- 2010 Kingston unrest: Part of the Jamaican political conflict in the war on drugs
| Date | 23 May – 23 June 2010 (1 month) |
| Location | Kingston, Jamaica |
| Result | 700+ people arrested; Christopher Coke arrested; 2 police stations burnt down; 85+ guns, 14,000+ rounds of ammunition, and an unknown number of hand grenades, dynamite, ballistic helmets, and protective vests recovered; |

Belligerents
- Jamaica Jamaica Constabulary Force; Jamaica Defence Force; Foreign support: United States: DEA; Department of Homeland Security;: Shower Posse

Commanders and leaders
- Patrick Allen Bruce Golding Dwight Nelson Peter Phillips Stewart Saunders Owen Ellington Janet Napolitano: Christopher Coke

Strength
- 1000+ soldiers comprising elements of the 1st, 2nd and 3rd Battalions 300+ police officers DHS P-3 Orion: 500+ gunmen (est.)

Casualties and losses
- JDF: 1 killed 30 injured JCF: 3 killed 28 injured: 26 killed 25 wounded

= 2010 Kingston unrest =

Armed conflict between the Jamaican government and the Shower Posse gang

The 2010 Kingston unrest, dubbed locally the Tivoli Incursion, was an armed conflict between Jamaica's military and police forces in the country's capital Kingston, and the Shower Posse drug cartel.
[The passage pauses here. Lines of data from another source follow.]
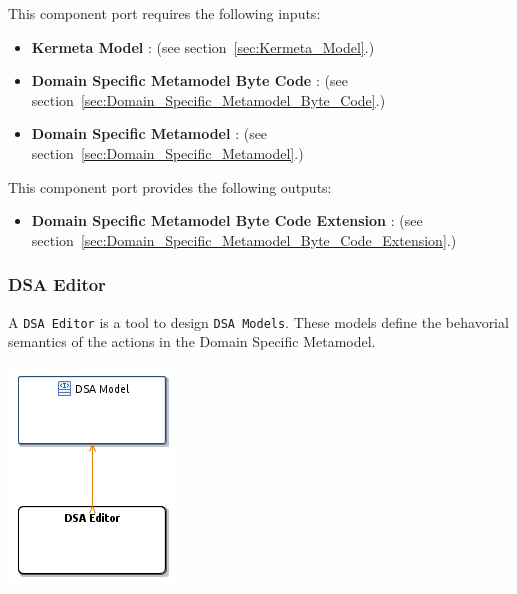\documentclass{gemoc} %
\begin{document}
This component port requires the following inputs:
\begin{itemize}
  \item \textbf{Kermeta Model} :
(see section~\ref{sec:Kermeta_Model}.)
  \item \textbf{Domain Specific Metamodel Byte Code} :
(see section~\ref{sec:Domain_Specific_Metamodel_Byte_Code}.)
  \item \textbf{Domain Specific Metamodel} :
(see section~\ref{sec:Domain_Specific_Metamodel}.)
\end{itemize}

This component port provides the following outputs:
\begin{itemize}
  \item \textbf{Domain Specific Metamodel Byte Code Extension} :
(see section~\ref{sec:Domain_Specific_Metamodel_Byte_Code_Extension}.)
\end{itemize}



\subsubsection{DSA Editor}
\label{sec:DSA_Editor}

A \texttt{DSA Editor} is a tool to design \texttt{DSA Models}.
These models define the behavorial semantics of the actions in the Domain Specific Metamodel.
\begin{center}
\includegraphics*[trim=0.0cm 0.0cm 0cm 0.0cm, clip=true]{../images/generated/Generated_DSA_Editor.png}
\end{center}
\end{document}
The conflict began on 23 May 2010 as security forces began searching for Christopher "Dudus" Coke, a major drug lord, after the United States requested his extradition, and the leader of the criminal gang that attacked several police stations. The violence, which largely took place over 24–25 May, killed at least 73 civilians and wounded at least 35 others. Four soldiers and police were also killed and more than 500 arrests were made, as Jamaican police and soldiers fought gunmen in the Tivoli Gardens district of Kingston.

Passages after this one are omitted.